We've banned compose.yaml from every project

Why we abolished project-local compose.yaml files and how central service orchestration improves both daily life and security.

When we tell development teams that none of our projects has a compose.yaml in it any more, we get two reactions: agreement from those who know the pain, and raised eyebrows from those who still see it as part of the solution. Both are understandable. In this post we want to describe honestly why we made this decision, what it has gained us and what it concretely means for our clients.

It used to be the same with us as almost everywhere. Every project had its own compose.yaml. It described which database was needed, which cache, which search service, which developer ports were taken. That felt good because it was visible. But it was also the source of many small permanent building sites that, in everyday life, added up to real cost.

Why project-local compose files become so expensive

The fundamental problem isn't Docker Compose as a tool. The fundamental problem is what happens with it in practice. Every team eventually maintains its own version, every version drifts slightly from the next. You end up with projects on PostgreSQL 14 next to projects on 16, Redis in four different configurations, one project binding port 5432 locally, another 5433, a third 54321. Anyone switching between two projects spends an hour getting their developer machine running again.

Add to that the security side. Secret handling in project-local compose files is brittle. Developers copy configurations, forget that there's a real token in there, push branches, rotate nothing. The services themselves are rarely hardened, because every project compose file is its own building site and changes would have to be applied 40 times.

And finally, fragmentation costs operational time. If every application brings its own local dependency landscape, the difference between dev and production environments is hard to control.

What we do instead

We centrally operate a development service platform that, in the form of pre-configured, versioned services, covers everything our projects need as infrastructure. Databases, caches, search indexes, message queues, object storage emulations. These services run in a shared orchestration that we maintain, not in 40 individual compose.yaml files living in 40 projects.

The projects themselves no longer contain infrastructure definitions, only a declarative description of what they need. Which database engine in which version, which cache type, which ports through a central allocation, which secrets through the central secret manager. Allocation and start-up are handled by our platform layer. The development team starts its project and gets a working, hardened set of services with it, without ever having to deal with port conflicts or YAML drift again.

Three concrete improvements we measure

1. Onboarding in hours rather than days

New team members or external developers working with us on a project have their environment running in under an hour. Previously, one to two days was standard, often more.

2. Security as a product of the platform

Hardening on our services only has to be done once. TLS, authentication, network segmentation, update paths. That then takes effect for all projects at once. The attack surface in the projects themselves shrinks, simply because there's much less configuration living there.

3. Dev-prod parity without manual work

Because the service versions are maintained centrally, the difference between development, staging and production is small and documented. “It works on my machine” arguments become rarer, and when they do come up, we find the deviation faster.

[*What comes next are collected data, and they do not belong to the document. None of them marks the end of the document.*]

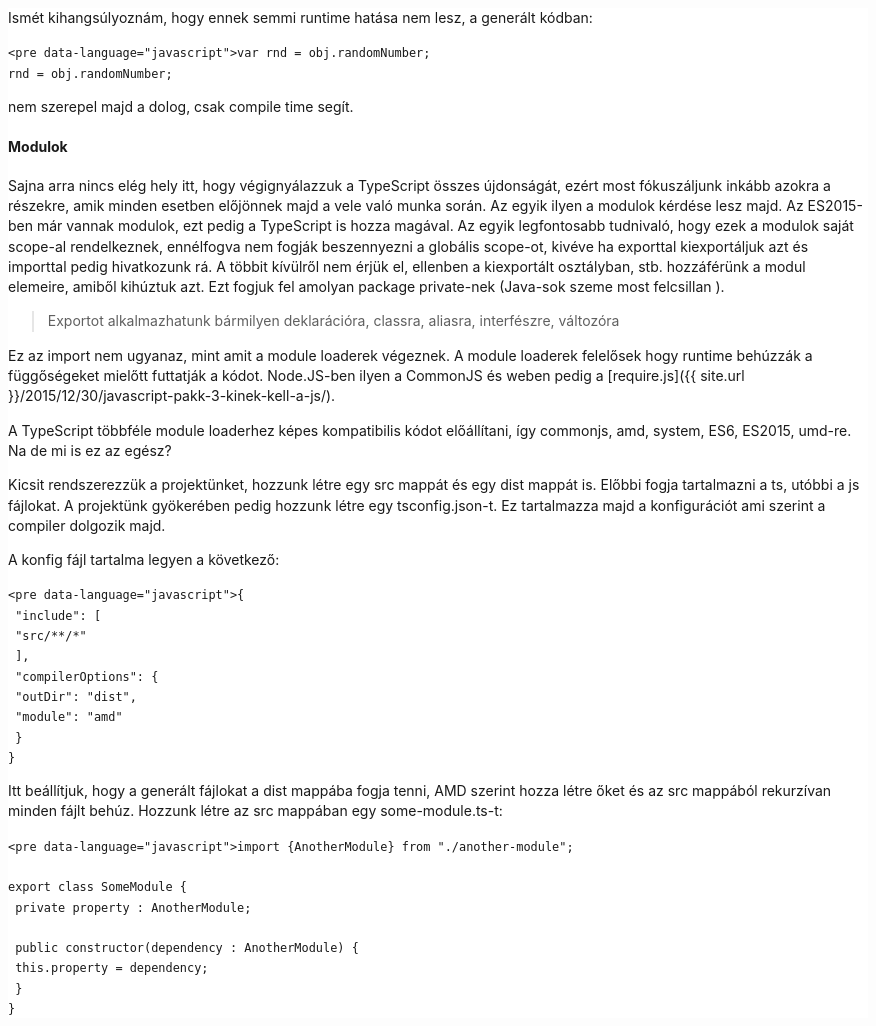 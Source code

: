 Ismét kihangsúlyoznám, hogy ennek semmi runtime hatása nem lesz, a generált kódban:

```
<pre data-language="javascript">var rnd = obj.randomNumber;
rnd = obj.randomNumber;
```

nem szerepel majd a dolog, csak compile time segít.

#### Modulok

Sajna arra nincs elég hely itt, hogy végignyálazzuk a TypeScript összes újdonságát, ezért most fókuszáljunk inkább azokra a részekre, amik minden esetben előjönnek majd a vele való munka során. Az egyik ilyen a modulok kérdése lesz majd. Az ES2015-ben már vannak modulok, ezt pedig a TypeScript is hozza magával. Az egyik legfontosabb tudnivaló, hogy ezek a modulok saját scope-al rendelkeznek, ennélfogva nem fogják beszennyezni a globális scope-ot, kivéve ha exporttal kiexportáljuk azt és importtal pedig hivatkozunk rá. A többit kívülről nem érjük el, ellenben a kiexportált osztályban, stb. hozzáférünk a modul elemeire, amiből kihúztuk azt. Ezt fogjuk fel amolyan package private-nek (Java-sok szeme most felcsillan ).

> Exportot alkalmazhatunk bármilyen deklarációra, classra, aliasra, interfészre, változóra

Ez az import nem ugyanaz, mint amit a module loaderek végeznek. A module loaderek felelősek hogy runtime behúzzák a függőségeket mielőtt futtatják a kódot. Node.JS-ben ilyen a CommonJS és weben pedig a [require.js]({{ site.url }}/2015/12/30/javascript-pakk-3-kinek-kell-a-js/).

A TypeScript többféle module loaderhez képes kompatibilis kódot előállítani, így commonjs, amd, system, ES6, ES2015, umd-re. Na de mi is ez az egész?

Kicsit rendszerezzük a projektünket, hozzunk létre egy src mappát és egy dist mappát is. Előbbi fogja tartalmazni a ts, utóbbi a js fájlokat. A projektünk gyökerében pedig hozzunk létre egy tsconfig.json-t. Ez tartalmazza majd a konfigurációt ami szerint a compiler dolgozik majd.

A konfig fájl tartalma legyen a következő:

```
<pre data-language="javascript">{
 "include": [
 "src/**/*"
 ],
 "compilerOptions": {
 "outDir": "dist",
 "module": "amd"
 }
}
```

Itt beállítjuk, hogy a generált fájlokat a dist mappába fogja tenni, AMD szerint hozza létre őket és az src mappából rekurzívan minden fájlt behúz. Hozzunk létre az src mappában egy some-module.ts-t:

```
<pre data-language="javascript">import {AnotherModule} from "./another-module";

export class SomeModule {
 private property : AnotherModule;

 public constructor(dependency : AnotherModule) {
 this.property = dependency;
 }
}
```
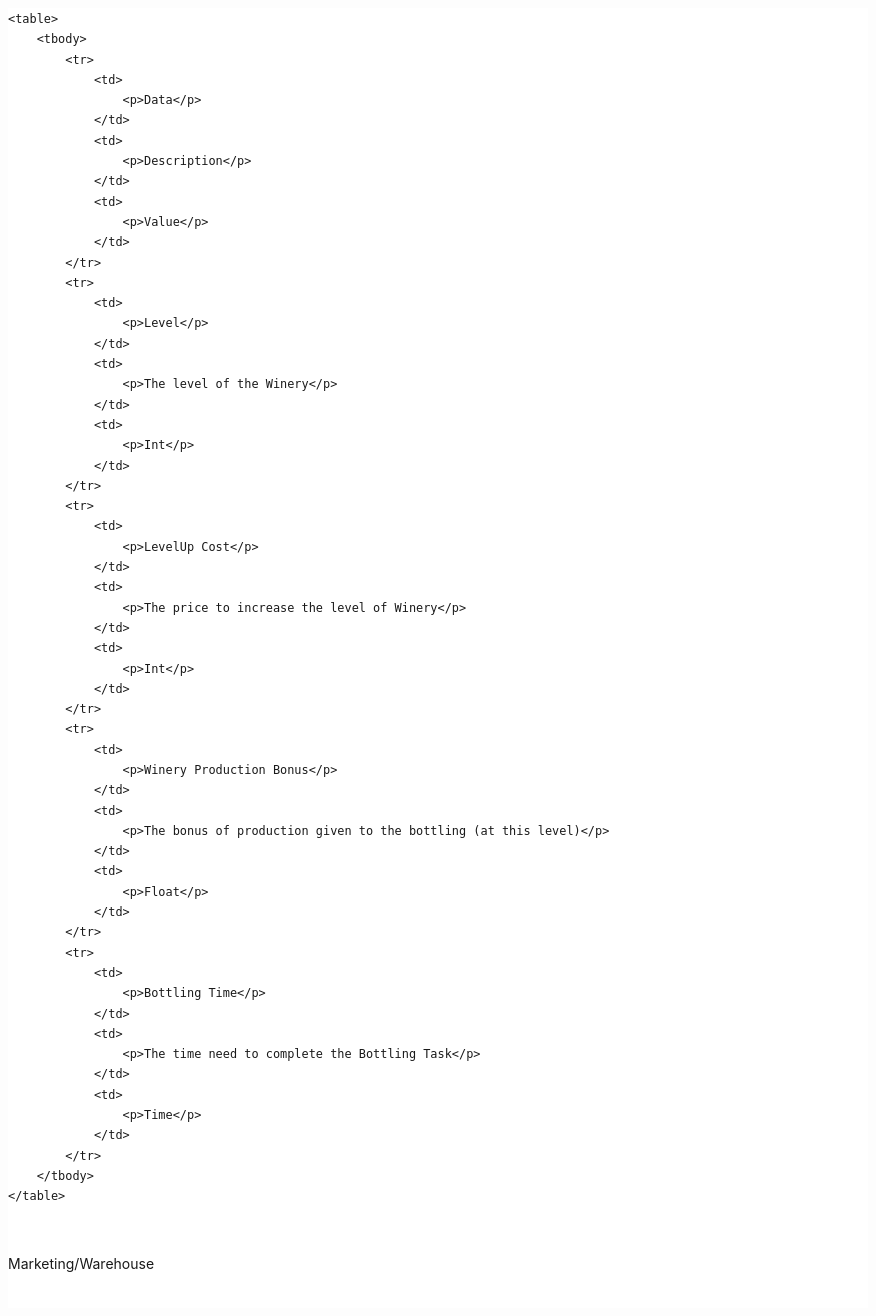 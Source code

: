     <table>
        <tbody>
            <tr>
                <td>
                    <p>Data</p>
                </td>
                <td>
                    <p>Description</p>
                </td>
                <td>
                    <p>Value</p>
                </td>
            </tr>
            <tr>
                <td>
                    <p>Level</p>
                </td>
                <td>
                    <p>The level of the Winery</p>
                </td>
                <td>
                    <p>Int</p>
                </td>
            </tr>
            <tr>
                <td>
                    <p>LevelUp Cost</p>
                </td>
                <td>
                    <p>The price to increase the level of Winery</p>
                </td>
                <td>
                    <p>Int</p>
                </td>
            </tr>
            <tr>
                <td>
                    <p>Winery Production Bonus</p>
                </td>
                <td>
                    <p>The bonus of production given to the bottling (at this level)</p>
                </td>
                <td>
                    <p>Float</p>
                </td>
            </tr>
            <tr>
                <td>
                    <p>Bottling Time</p>
                </td>
                <td>
                    <p>The time need to complete the Bottling Task</p>
                </td>
                <td>
                    <p>Time</p>
                </td>
            </tr>
        </tbody>
    </table>
</div>
<p><br></p>
<p>Marketing/Warehouse</p>
<p><br></p>
<div align="left"> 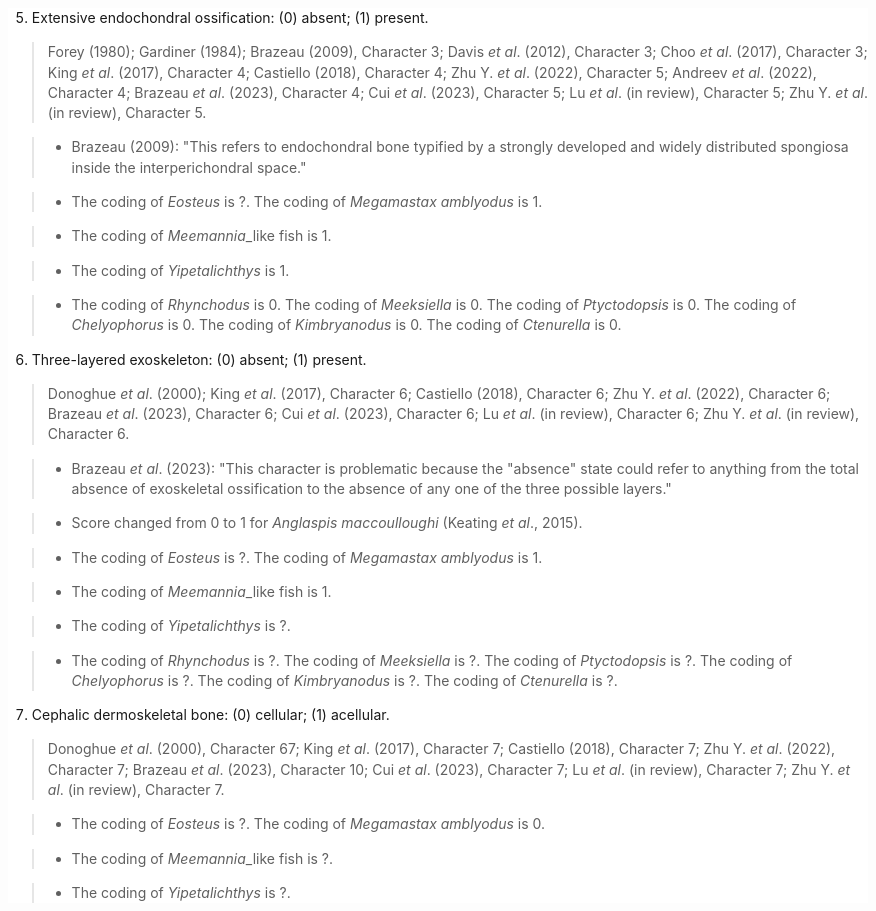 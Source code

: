 5.  Extensive endochondral ossification: (0) absent; (1) present.

> Forey (1980); Gardiner (1984); Brazeau (2009), Character 3; Davis *et al*. (2012), Character 3; Choo *et al*. (2017), Character 3; King *et al*. (2017), Character 4; Castiello (2018), Character 4; Zhu Y. *et al*. (2022), Character 5; Andreev *et al*. (2022), Character 4; Brazeau *et al*. (2023), Character 4; Cui *et al*. (2023), Character 5; Lu *et al*. (in review), Character 5; Zhu Y. *et al*. (in review), Character 5.

> - Brazeau (2009): "This refers to endochondral bone typified by a strongly developed and widely distributed spongiosa inside the interperichondral space."

> - The coding of *Eosteus* is ?. The coding of *Megamastax amblyodus* is 1.

> - The coding of *Meemannia*_like fish is 1.

> - The coding of *Yipetalichthys* is 1.

> - The coding of *Rhynchodus* is 0.
The coding of *Meeksiella* is 0.
The coding of *Ptyctodopsis* is 0.
The coding of *Chelyophorus* is 0.
The coding of *Kimbryanodus* is 0.
The coding of *Ctenurella* is 0.

6.  Three-layered exoskeleton: (0) absent; (1) present.

> Donoghue *et al*. (2000); King *et al*. (2017), Character 6; Castiello (2018), Character 6; Zhu Y. *et al*. (2022), Character 6; Brazeau *et al*. (2023), Character 6; Cui *et al*. (2023), Character 6; Lu *et al*. (in review), Character 6; Zhu Y. *et al*. (in review), Character 6.

> - Brazeau *et al*. (2023): "This character is problematic because the "absence" state could refer to anything from the total absence of exoskeletal ossification to the absence of any one of the three possible layers."

> - Score changed from 0 to 1 for *Anglaspis maccoulloughi* (Keating *et al*., 2015).

> - The coding of *Eosteus* is ?. The coding of *Megamastax amblyodus* is 1.

> - The coding of *Meemannia*_like fish is 1.

> - The coding of *Yipetalichthys* is ?. 

> - The coding of *Rhynchodus* is ?.
The coding of *Meeksiella* is ?.
The coding of *Ptyctodopsis* is ?.
The coding of *Chelyophorus* is ?.
The coding of *Kimbryanodus* is ?.
The coding of *Ctenurella* is ?.

7.  Cephalic dermoskeletal bone: (0) cellular; (1) acellular.

> Donoghue *et al*. (2000), Character 67; King *et al*. (2017), Character 7; Castiello (2018), Character 7; Zhu Y. *et al*. (2022), Character 7; Brazeau *et al*. (2023), Character 10; Cui *et al*. (2023), Character 7; Lu *et al*. (in review), Character 7; Zhu Y. *et al*. (in review), Character 7.

> - The coding of *Eosteus* is ?. The coding of *Megamastax amblyodus* is 0.

> - The coding of *Meemannia*_like fish is ?.

> - The coding of *Yipetalichthys* is ?.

What this means for our clients

For you as a client, this decision is invisible at first, and that's a good thing. You don't notice the difference in a YAML file, you notice it in the speed at which new development gets going with us, in the reliability of releases, and in the fact that security updates to base services with us aren't a project but a platform routine.

The approach is another building block in our principle of “standardised individuality”. We reduce variance where it doesn't create value, in order to free up capacity for genuine individuality: for your content, your integrations, your business logic.

A conversation that brings order to your deployment.

If you're stuck in YAML drift right now

If your development setup consists of a series of project-local configuration files that no-one wants to consolidate any more because the effort feels too big, we'd be happy to talk it through. We've done this conversion ourselves and know which steps pay off economically and which don't.

30 minutes, no pitch. We listen to your stack and sketch out which standardisation would have the biggest effect first.

Book a slot directly

Frequently asked questions

What clients ask us most often on this topic — answered openly.

Does this also work for projects we develop further internally?+

Yes. The model isn't tied to our operating contracts. You can use the platform services even if your team continues development independently. We deliver the orchestration, your team delivers the application.

What happens when a project needs a special version of a database?+

It happens, and it's explicitly catered for. Our platform supports several versions in parallel. What we avoid is unplanned sprawl. Every special version is intentionally taken on and maintained, not eventually forgotten.

How does this work with secrets in the central platform?+

We work with a central secret manager and short TTLs. Projects declare which credentials they need; the actual secret never lives in the project repository. Rotation is automated and traceable.

What does the move to a central service platform cost?+

That depends on how large your existing compose landscape is and how consistent your service versions are. As a rule the rebuild pays back within a few months through reduced onboarding and operations time. We work that out transparently with you up front.

Does that mean our developers can't use Docker Compose any more?+

No. Docker Compose as a tool isn't the problem. We're simply getting rid of the 40 individual, drifting project files. Anyone who needs something experimental locally can still do that. The production path runs through the central platform.